Die Letzten werden die Ersten sein: Theon Greyjoy (Game of Thrones)

13:40

Seltsamerweise habe ich oft eine Vorliebe für Charaktere, die eher unbeliebt sind. Vielleicht liegt es daran, dass ich Schwächen menschlich finde. Vielleicht daran, dass ich es zu einfach finde, die offensichtlich guten Charaktere zu mögen. In der neuen Reihe Die Letzten werden die Ersten sein werfe ich einen Blick auf scheinbar unliebsame Charaktere aus Serien und Büchern und versuche zu beweisen, dass sie besser sind, als ihr Ruf. Heute: Theon Greyjoy aus Game of Thrones.

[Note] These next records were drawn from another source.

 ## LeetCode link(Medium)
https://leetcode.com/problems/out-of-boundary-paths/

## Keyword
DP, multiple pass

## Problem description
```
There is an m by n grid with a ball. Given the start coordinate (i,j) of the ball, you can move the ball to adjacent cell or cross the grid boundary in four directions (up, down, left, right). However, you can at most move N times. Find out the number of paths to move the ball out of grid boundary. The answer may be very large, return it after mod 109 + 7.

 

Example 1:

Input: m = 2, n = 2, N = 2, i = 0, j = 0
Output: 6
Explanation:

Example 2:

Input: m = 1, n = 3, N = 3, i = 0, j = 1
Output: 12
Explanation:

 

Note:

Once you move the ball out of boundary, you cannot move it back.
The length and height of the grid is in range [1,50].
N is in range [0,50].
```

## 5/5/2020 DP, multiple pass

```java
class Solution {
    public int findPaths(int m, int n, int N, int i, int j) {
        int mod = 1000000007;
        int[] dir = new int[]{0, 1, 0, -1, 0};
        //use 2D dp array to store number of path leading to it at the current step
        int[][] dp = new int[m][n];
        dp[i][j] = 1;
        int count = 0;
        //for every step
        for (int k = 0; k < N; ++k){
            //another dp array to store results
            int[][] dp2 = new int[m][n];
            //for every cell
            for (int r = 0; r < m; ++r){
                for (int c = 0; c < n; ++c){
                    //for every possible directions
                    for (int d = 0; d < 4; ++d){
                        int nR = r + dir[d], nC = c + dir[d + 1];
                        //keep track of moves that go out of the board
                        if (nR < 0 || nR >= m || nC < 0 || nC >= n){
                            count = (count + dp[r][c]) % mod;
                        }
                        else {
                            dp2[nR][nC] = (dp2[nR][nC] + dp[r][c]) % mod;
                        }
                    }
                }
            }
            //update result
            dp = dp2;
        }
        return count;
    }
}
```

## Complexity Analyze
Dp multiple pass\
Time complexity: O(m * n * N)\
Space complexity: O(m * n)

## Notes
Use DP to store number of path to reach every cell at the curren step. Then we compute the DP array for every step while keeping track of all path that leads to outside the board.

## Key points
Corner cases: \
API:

Den Fokus lege ich bei dem folgenden Blogpost auf die GoT-Bücher und es taucht der ein oder andere Spoiler auf (hauptsächlich in Bezug auf Theon selbst).

Wer ist Theon Greyjoy? Theon ist Eddard Starks Mündel. Er wurde nach der fehlgeschlagenen Revolution seines Vaters als Geisel zu den Starks geschickt. Er wuchs mit den Stark-Kindern auf und wurde ein enger Freund von Robb Stark, Eddards ältestem Sohn. Von Anfang an ist klar, dass er nicht so richtig dazu gehört. Als einziger der 'Kinder' erhält er am Anfang des ersten Buchs keinen Schattenwolf, wodurch er klar von den Stark-Kindern und Jon Snow abgegrenzt wird (ein erstes Zeichen dafür, dass er nie wirklich zur Familie gehörte).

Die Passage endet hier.